The Wage and Hour Legal and Regulatory Framework

Wage and hour issues in New Jersey are governed by New Jersey’s Wage and Hour Law and New Jersey’s Wage Payment Law.  Employers in New Jersey must also comply with the requirements of the Federal Fair Labor Standards Act (known as the “FLSA”), and the regulations put out by the United States Department of Labor implementing the FLSA.  New Jersey courts follow federal court decisions on the FLSA when interpreting the Wage and Hour Law and the Wage Payment Law.  The Regulations which the Department of Labor established are found in the Code of Federal Regulations, known as the “CFR.”

A major issue under both the state and federal wage and hour laws is what time an employee must be paid for.  Within this area there are many sub-issues, but one of most frequent and contentious issues is whether employees must be paid while on break.

The issue of payment during breaks is governed by two regulations issued by the Wage and Hour Division of the U.S. Department of Labor.

The first is 29 C.F.R. 785.18, which provides:

Rest periods of short duration, running from 5 minutes to about 20 minutes, are common in industry. They promote the efficiency of the employee and are customarily paid for as working time. They must be counted as hours worked. Compensable time of rest periods may not be offset against other working time such as compensable waiting time or on-call time.

The second is 29 C.F.R. 785.16, which provides:

Periods during which an employee is completely relieved from duty and which are long enough to enable him to use the time effectively for his own purposes are not hours worked.
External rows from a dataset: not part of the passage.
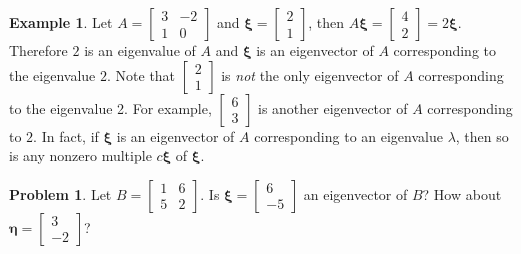 \documentclass[12pt,letterpaper]{book}
\numberwithin{equation}{section}
\theoremstyle{definition}
\newtheorem{problem}[thm]{\textbf{Problem}}
\newtheorem{example}[thm]{\textbf{Example}}
\newcommand{\vxi}{\bm{\xi}}
\newcommand{\veta}{\bm{\eta}}
\begin{document}
\begin{example} Let $A=\left[\begin{array}{rr} 3 & -2 \\ 1 & 0
\end{array}\right]$ and $\vxi=\left[\begin{array}{r} 2 \\ 1 \end{array}\right]$, then $A\vxi=\left[\begin{array}{r}4 \\ 2\end{array}\right]=2\vxi$. Therefore
$2$ is an eigenvalue of $A$ and $\vxi$ is an
eigenvector of $A$ corresponding to the eigenvalue $2$.
Note that $\left[\begin{array}{r} 2 \\
1 \end{array}\right]$ is \textit{not} the only eigenvector of $A$
corresponding to the eigenvalue 2. For example, $\left[\begin{array}{r} 6 \\
3 \end{array}\right]$ is another eigenvector of $A$ corresponding to
$2$. In fact, if $\vxi$ is an eigenvector of $A$ corresponding to an
eigenvalue $\lambda$, then so is any nonzero multiple $c\vxi$
of $\vxi$.
\end{example}

\begin{problem}\label{evalue problem} Let $B=\left[\begin{array}{rr} 1 & 6 \\
5 & 2
\end{array}\right]$. Is $\vxi=\left[\begin{array}{r}  6 \\ -5
\end{array}\right]$ an eigenvector of $B$? How about $\veta=\left[\begin{array}{r}  3 \\
-2 \end{array}\right]$?
\end{problem}
\end{document}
He is not completely relieved from duty and cannot use the time effectively for his own purposes unless he is definitely told in advance that he may leave the job and that he will not have to commence work until a definitely specified hour has arrived. Whether the time is long enough to enable him to use the time effectively for his own purposes depends upon all of the facts and circumstances of the case.

 

The Third Circuit Speaks: The Case

The United States Court of Appeals for the Third Circuit, which hears federal appeals from New Jersey, Pennsylvania, Delaware and the United States Virgin Islands, recently issued an important opinion in the case of United States vs. American Future Systems, Inc. d//b/a Progressive Business Publications, clarifying the interplay between these two regulations.

American Future Systems, Inc., (“AFS”) published and distributed business publications.  It employed sales representatives to sell them.  The sales representatives received an hourly wage plus bonuses for their sales.  They also received extra compensation if they met a certain sales per hour level.  The sales representatives worked at AFS’s offices, and needed to be logged onto the computer when they were working, and log out when they were not.  Sales representatives could determine when and how many hours they worked, provided they did not work more than 40 hours per week.  They were paid for the time when they were logged onto their computers and for breaks of 90 seconds or less.  They were not paid for any time they were logged out of their computers for 91 seconds or more.  The employees could determine when to take these breaks, how long to take, what to do during them, and could even leave the workplace during the breaks.  The company called this “flex time” for the employees’ benefit.

The Secretary of the United States Department of Labor sued AFS to recover the pay which it claimed the employees should have been paid for breaks between 90 seconds and 20 minutes.  The Department of Labor also sought to recover twice the unpaid wages as “liquidated damages” because the violation was willful.  AFS claimed that it was not covered by the 20 minute rule under section 785.18 because it was “flex time” which the employees could set themselves, and do and go where they wanted.  Therefore, AFS’s attorneys argued, it should be governed by section 785.16.

The United States District Court, the trial level court in the Federal system, disagreed with AFS’s arguments and entered judgment in the favor of the Secretary of Labor.  It found that the sales persons had to be paid for all breaks of 20 minutes or less, and had to pay double damages because its violations were “willful.”

AFS appealed to the Third Circuit.  The Third Circuit rejected all of AFS’s arguments in a strongly worded opinion.

The Court first noted that the FLSA does not require employers to provide employees with breaks.  However, when employers do allow employees to take breaks they must comply with the Wage and Hour Division’s regulations.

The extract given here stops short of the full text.